Barry, apparently, didn’t leave—after she left, he entered her house and, finding no one, called Watts-Brighthaupt from her porch and asked her to come back, saying her ex-husband wasn’t there. Brighthaupt, as it turns out, had left the house to run an errand and was around the corner. His ex-wife still didn’t want the two to meet, but she also didn’t want Barry going back inside her house, so she called Brighthaupt, who went home and, barely speaking to Barry, locked the door and left. He then walked to a nearby carryout to meet his ex-wife; they planned to go watch the fireworks in the park, hoping Barry would be gone by the time they returned.
Barry, though, had already left in his BMW. By chance, he stopped at the same traffic light as Watts-Brighthaupt and her ex-husband. He noticed them and began to follow them west on Good Hope Road SE. When they passed Martin Luther King Jr. Avenue and dipped under I-295 to enter the park, Barry started flashing his high beams and attempting to pull alongside them on the left. “He swerves a little, and he’s about to hit my truck,” she says. That’s when the Park Police officer pulled Barry over; Watts-Brighthaupt says she did nothing to attract his attention.
When the cop got out of his cruiser, Watts-Brighthaupt got out of her vehicle, as well, she says, to tell the cop, “He’s following me, make sure that he gets home.” The cop ordered her to get back in her car. After speaking to Barry, the cop came back and asked her if she had been in a relationship with Barry and if her ex-husband, riding shotgun, had ever threatened Barry.
She answered yes to the first query, she says, and no to the second, adding, “I have proof.”
The officer then went back to speak to Barry again; at this point, he’s arrested, she says: “I don’t know what Marion said, but next thing he’s arrested….Whatever was said by him was the reason he was arrested.”
At no point, says Watts-Brighthaupt, did she accuse Barry of stalking her. “I have no intention to press charges,” she says.
LL pressed her on Barry’s behavior: “There’s a lot of proof showing he tries to keep my attention quite a bit,” she says, “but I allow it.” LL asked if he’ll stop doing things if she asks: “He doesn’t, but I don’t complain. I just teach him a lesson.”
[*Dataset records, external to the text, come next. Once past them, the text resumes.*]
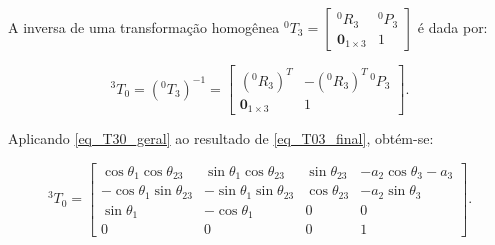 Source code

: 


A inversa de uma transformação homogênea ${}^{0}T_{3}=\begin{bmatrix}{}^{0}R_{3} & {}^{0}P_{3}\\ \mathbf{0}_{1\times 3} & 1\end{bmatrix}$ é dada por:

\begin{equation}
{}^{3}T_{0} = ({}^{0}T_{3})^{-1}
=
\begin{bmatrix}
({}^{0}R_{3})^{T} & -({}^{0}R_{3})^{T}\,{}^{0}P_{3}\\
\mathbf{0}_{1\times 3} & 1
\end{bmatrix}.
\label{eq_T30_geral}
\end{equation}

Aplicando \eqref{eq_T30_geral} ao resultado de \eqref{eq_T03_final}, obtém-se:

\begin{equation}
{}^{3}T_{0} =
\begin{bmatrix}
\cos\theta_{1}\cos\theta_{23} & \sin\theta_{1}\cos\theta_{23} & \sin\theta_{23} & -a_2\cos\theta_{3}-a_3\\
-\cos\theta_{1}\sin\theta_{23} & -\sin\theta_{1}\sin\theta_{23} & \cos\theta_{23} & -a_2\sin\theta_{3}\\
\sin\theta_{1} & -\cos\theta_{1} & 0 & 0\\
0 & 0 & 0 & 1
\end{bmatrix}.
\label{eq_T30_final}
\end{equation}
As far as lessons go, Watts-Brighthaupt is getting a lesson in Barry’s PR strategy, which seems to be aimed at impeaching her reputation. At a press conference today, spokesperson Natalie Williams referred to Watts-Brighthaupt’s “instability”—including health and employment problems—and implied that she had asked for financial help, which Barry had oh-so-generously supplied. Barry, she said, felt “betrayed.”
Watts-Brighthaupt says she has cancer, and that she hasn’t held steady work in two years, but that she has held consulting contracts since. “I’m not destitute,” she says. “I never, ever, ever asked Marion for a goddamn thing,” she says. “Anything he gave me was of his own free will.” That included, she says, a September trip to Jamaica.
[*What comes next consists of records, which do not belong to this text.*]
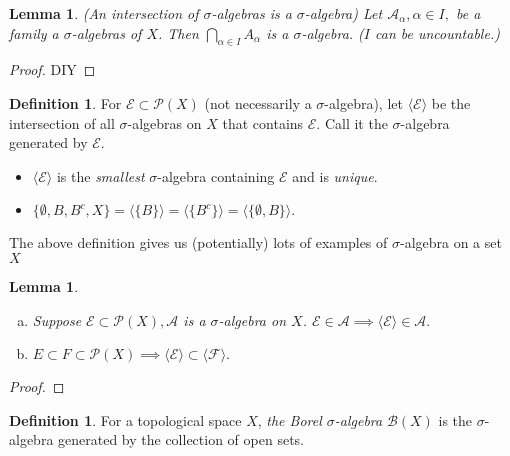 \documentclass{report}
\newtheorem{lemma}[theorem]{Lemma}
\theoremstyle{definition}
\newtheorem{definition}[theorem]{Definition}
\theoremstyle{remark}
\begin{document}
\begin{lemma}(An intersection of $\sigma$-algebras is a $\sigma$-algebra)
Let $\mathcal{A}_\alpha, \alpha \in I,$ be a family a $\sigma$-algebras of $X$. Then $\bigcap_{\alpha \in I} A_\alpha$ is a $\sigma$-algebra. ($I$ can be uncountable.)
\end{lemma}
\begin{proof}
DIY
\end{proof}

\begin{definition}
For $\mathcal{E} \subset \mathcal{P}(X)$ (not necessarily a $\sigma$-algebra), let $\langle \mathcal{E}\rangle$ be the intersection of all $\sigma$-algebras on $X$ that contains $\mathcal{E}.$ Call it the $\sigma$-algebra generated by $\mathcal{E}.$
\end{definition}
\begin{itemize}
\item $\langle \mathcal{E}\rangle$ is the \emph{smallest} $\sigma$-algebra containing $\mathcal{E}$ and is \emph{unique}.
\item $\{\emptyset, B, B^c, X\} = \langle \{B\} \rangle = \langle \{B^c\}\rangle = \langle \{\emptyset, B\}\rangle.$
\end{itemize}

The above definition gives us (potentially) lots of examples of $\sigma$-algebra on a set $X$

\begin{lemma}\label{le:alg}
\begin{enumerate}[(a)]
\item
	Suppose $\mathcal{E} \subset \mathcal{P}(X), \mathcal{A}$ is a $\sigma$-algebra on $X$. $\mathcal{E} \in \mathcal{A} \implies \langle\mathcal{E}\rangle \in \mathcal{A}.$
\item
	$E \subset F \subset \mathcal{P}(X) \implies \langle \mathcal{E} \rangle \subset \langle\mathcal{F}\rangle.$
\end{enumerate}
\end{lemma}
\begin{proof}

\end{proof}

\begin{definition}
For a topological space $X$, \emph{the Borel $\sigma$-algebra} $\mathcal{B}(X)$ is the $\sigma$-algebra generated by the collection of open sets.
\end{definition}
\end{document}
As for the supposed financial support: “If we were dating, whose business is it that there were gifts?” she asks. “You call that ‘financial support’? I call ‘financial support’ paying my condo bill.” Barry, she says, would come over, “look through my stuff and take some of my bills….He would take care of it on his own.”
Watts-Brighthaupt says she just wants Barry to atone for humiliating her and her ex-husband at the Wilson Building last week—possibly, by making a statement clearing him of any wrongdoing. “My husband had never, ever threatened Marion Barry,” she says. “We just wanted him to clear what he said three days ago.” She says that since the arrest, she hasn’t heard from Barry, his lawyer, or anyone else regarding the arrest. If she doesn’t hear something soon, Watts-Brighthaupt says, “too much would come out that he doesn’t want.”
She says there’s no personal animus involved here, even what Williams said today: “I’m not mad at him,” she says. “I know how he works.”